Salazar ruled the airwaves in the late 1960s, using rhyming in his lyrics and adapting them to the Western song hits of the day. In particular, his Visayan rendition of ‘Honey,’ a song promoted by Bobby Goldsboro, became a jukebox hit; it tells of the parody of a friend who was fond of badmouthing his sweetheart’s mother.
Villame showed up in the music scene in the early 1970s just as Salazar was on the wane.
He composed melodies using rhymes and, like his predecessor, arranged them using the rendition of the day’s chart-busting songs that were taped in vinyl records.
His best rhyming track that is familiar to us is ‘Butsekik,’ which, according to UP professor Jose S. Buenconsejo, is a contrafactum, defined in vocal music as "the substitution of one text for another without substantial change to the music."
‘Butsekik,’ originally titled by Villame as ‘Vietcong Palagdas,’ is inspired by the 1962 song
‘Baby Cakes’ sung by American R&B singer Dee Dee Sharp. Except for the gibberish,
nonsensical lyrics that are now familiar to us, the original melody was retained in Villame’s
version.
Sugbo.ph, in an online article, wrote that the “novelty song… became one of the staples for radio music in the Philippines. [It] is actually composed of gibberish nonsense lyrics, meaning that they do not form literal words or form coherent sentences or thoughts. The… lyrics were thought of by Villame when he was still a jeepney driver. While… waiting for the car mechanic to fix his jeepney, he listed down all of the names of the Chinese stores in Manila’s Chinatown.”
Hunches also abound that ‘butsekik’ is Chinese sounding, making it the butt of jokes. The Chinese community, as a result, was offended by the track so much so that, according to urban legend, they filed a suit in court and demanded the song removed from all jukeboxes around the islands. The move, though, did not prosper, so the story goes, because the song is not Chinese, does not have one Chinese word, and has nothing to do with the Chinese.
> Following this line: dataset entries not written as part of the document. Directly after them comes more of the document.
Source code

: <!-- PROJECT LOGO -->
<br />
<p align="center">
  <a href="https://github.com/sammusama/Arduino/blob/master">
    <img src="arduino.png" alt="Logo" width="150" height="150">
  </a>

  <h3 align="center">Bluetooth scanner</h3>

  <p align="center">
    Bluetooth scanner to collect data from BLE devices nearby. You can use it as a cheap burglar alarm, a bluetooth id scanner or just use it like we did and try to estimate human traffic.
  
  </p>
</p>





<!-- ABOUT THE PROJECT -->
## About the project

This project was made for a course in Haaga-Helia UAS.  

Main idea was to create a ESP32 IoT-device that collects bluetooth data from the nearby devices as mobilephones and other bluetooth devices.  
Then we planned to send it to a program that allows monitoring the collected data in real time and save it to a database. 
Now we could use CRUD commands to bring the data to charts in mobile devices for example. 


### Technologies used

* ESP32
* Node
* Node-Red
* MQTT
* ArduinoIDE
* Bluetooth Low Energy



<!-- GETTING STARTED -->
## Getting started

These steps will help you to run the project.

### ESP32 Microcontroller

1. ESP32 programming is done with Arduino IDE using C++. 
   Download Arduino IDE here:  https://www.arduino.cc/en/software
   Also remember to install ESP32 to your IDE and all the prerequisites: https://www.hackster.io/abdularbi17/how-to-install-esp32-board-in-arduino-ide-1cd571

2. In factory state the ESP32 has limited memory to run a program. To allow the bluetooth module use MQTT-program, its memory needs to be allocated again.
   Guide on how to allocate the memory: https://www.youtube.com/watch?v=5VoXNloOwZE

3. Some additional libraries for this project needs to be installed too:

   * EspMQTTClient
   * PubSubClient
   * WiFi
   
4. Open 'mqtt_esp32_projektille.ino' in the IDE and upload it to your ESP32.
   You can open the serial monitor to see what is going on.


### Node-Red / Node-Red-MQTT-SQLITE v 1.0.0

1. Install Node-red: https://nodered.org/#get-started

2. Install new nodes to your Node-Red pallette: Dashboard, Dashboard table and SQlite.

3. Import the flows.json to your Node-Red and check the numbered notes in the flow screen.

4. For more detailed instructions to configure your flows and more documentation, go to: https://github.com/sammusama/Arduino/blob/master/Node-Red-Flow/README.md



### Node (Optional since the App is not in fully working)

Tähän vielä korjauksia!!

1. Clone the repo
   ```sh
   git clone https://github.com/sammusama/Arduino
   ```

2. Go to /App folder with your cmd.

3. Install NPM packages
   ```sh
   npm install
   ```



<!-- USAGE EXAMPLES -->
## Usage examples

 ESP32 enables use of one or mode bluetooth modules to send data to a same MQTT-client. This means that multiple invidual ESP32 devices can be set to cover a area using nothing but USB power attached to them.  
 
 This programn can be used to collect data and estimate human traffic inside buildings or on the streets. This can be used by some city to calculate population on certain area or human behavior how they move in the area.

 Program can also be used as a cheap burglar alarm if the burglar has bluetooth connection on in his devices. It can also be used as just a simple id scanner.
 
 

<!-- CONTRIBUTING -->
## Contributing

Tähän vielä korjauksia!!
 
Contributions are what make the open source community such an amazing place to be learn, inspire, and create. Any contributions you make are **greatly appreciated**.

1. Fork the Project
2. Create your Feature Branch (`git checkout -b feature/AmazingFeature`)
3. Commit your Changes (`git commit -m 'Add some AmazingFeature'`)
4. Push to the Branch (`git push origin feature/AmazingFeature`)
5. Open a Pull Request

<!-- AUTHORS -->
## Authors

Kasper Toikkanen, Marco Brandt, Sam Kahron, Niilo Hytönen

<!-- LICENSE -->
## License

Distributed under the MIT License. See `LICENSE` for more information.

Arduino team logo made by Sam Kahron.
The term ‘butsikik,’ Dr. Buenconsejo argues, comes from the colloquial word ‘butsokoy,’ which he defines as “a diminutive, chubby, and lovable person.” He wrote: “‘Baby Cakes’ is an Afro-American slang for ‘darling,’ and the yeah yeah yeah is the non-semantic linguistic particle that expresses the embodied pleasure of that locution. In Visayan Cebuano, the ek ek ek is more fitting because of the vocal persona Butsokoy is indicating a quizzical expression, ‘Oh, I see.’”
Villame’s musical parody, one of his best-selling songs, even caught the interest of online netizens such that it would become a hit abroad in population centers where the Chinese reside.
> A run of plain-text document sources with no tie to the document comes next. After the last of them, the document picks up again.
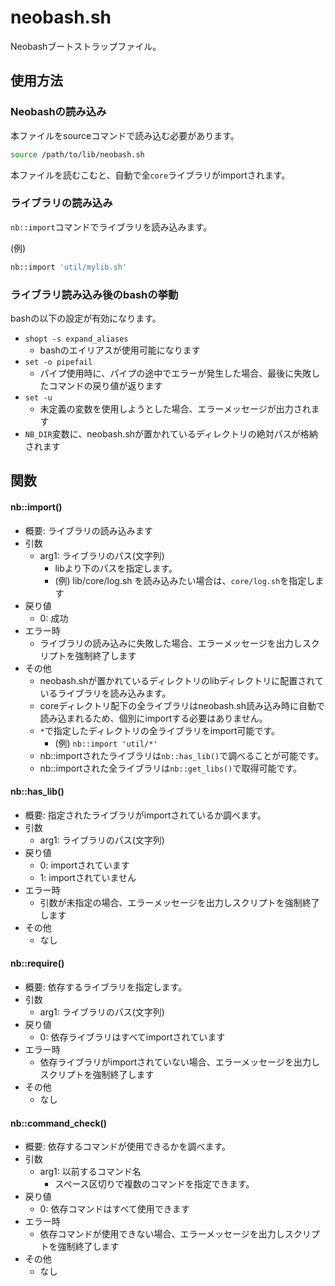 # neobash.sh

Neobashブートストラップファイル。

## 使用方法

### Neobashの読み込み

本ファイルをsourceコマンドで読み込む必要があります。

```bash
source /path/to/lib/neobash.sh
```

本ファイルを読むこむと、自動で全``core``ライブラリがimportされます。

### ライブラリの読み込み

``nb::import``コマンドでライブラリを読み込みます。

(例)
```bash
nb::import 'util/mylib.sh'
```

### ライブラリ読み込み後のbashの挙動

bashの以下の設定が有効になります。

* ``shopt -s expand_aliases``
  * bashのエイリアスが使用可能になります
* ``set -o pipefail``
  * パイプ使用時に、パイプの途中でエラーが発生した場合、最後に失敗したコマンドの戻り値が返ります
* ``set -u``
  * 未定義の変数を使用しようとした場合、エラーメッセージが出力されます
* ``NB_DIR``変数に、neobash.shが置かれているディレクトリの絶対パスが格納されます

## 関数

#### nb::import()

* 概要: ライブラリの読み込みます
* 引数
  * arg1: ライブラリのパス(文字列)
    * libより下のパスを指定します。
    * (例) lib/core/log.sh を読み込みたい場合は、``core/log.sh``を指定します
* 戻り値
  * 0: 成功
* エラー時
  * ライブラリの読み込みに失敗した場合、エラーメッセージを出力しスクリプトを強制終了します
* その他
  * neobash.shが置かれているディレクトリのlibディレクトリに配置されているライブラリを読み込みます。
  * coreディレクトリ配下の全ライブラリはneobash.sh読み込み時に自動で読み込まれるため、個別にimportする必要はありません。
  * ``*``で指定したディレクトリの全ライブラリをimport可能です。
    * (例) ``nb::import 'util/*'``
  * nb::importされたライブラリは``nb::has_lib()``で調べることが可能です。
  * nb::importされた全ライブラリは``nb::get_libs()``で取得可能です。

#### nb::has_lib()

* 概要: 指定されたライブラリがimportされているか調べます。
* 引数
  * arg1: ライブラリのパス(文字列)
* 戻り値
  * 0: importされています
  * 1: importされていません
* エラー時
  * 引数が未指定の場合、エラーメッセージを出力しスクリプトを強制終了します
* その他
  * なし

#### nb::require()

* 概要: 依存するライブラリを指定します。
* 引数
  * arg1: ライブラリのパス(文字列)
* 戻り値
  * 0: 依存ライブラリはすべてimportされています
* エラー時
  * 依存ライブラリがimportされていない場合、エラーメッセージを出力しスクリプトを強制終了します
* その他
  * なし

#### nb::command_check()

* 概要: 依存するコマンドが使用できるかを調べます。
* 引数
  * arg1: 以前するコマンド名
    * スペース区切りで複数のコマンドを指定できます。
* 戻り値
  * 0: 依存コマンドはすべて使用できます
* エラー時
  * 依存コマンドが使用できない場合、エラーメッセージを出力しスクリプトを強制終了します
* その他
  * なし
The singer’s journey to national fame started in the 1970s while serving as a driver of the Meneses-Butalid (MB) Bus Company, owned by Leo F. Meneses. In between breaks, he treated friends with his parodies by substituting English hitmakers with Visayan lyrics. He later toured the neighborhood with the accompaniment of the MB Rondalla, which his employer organized.
Surprised at the approval Villame got, Meneses founded Kinampay Records with the sole aim of producing music intended for the consumption of the local market. With help from broadcast stations that aired his parodies, Villame and his ensemble started to gain adherents in the Visayas and Mindanao, and later Metro Manila. He later earned the title of ‘jukebox king.’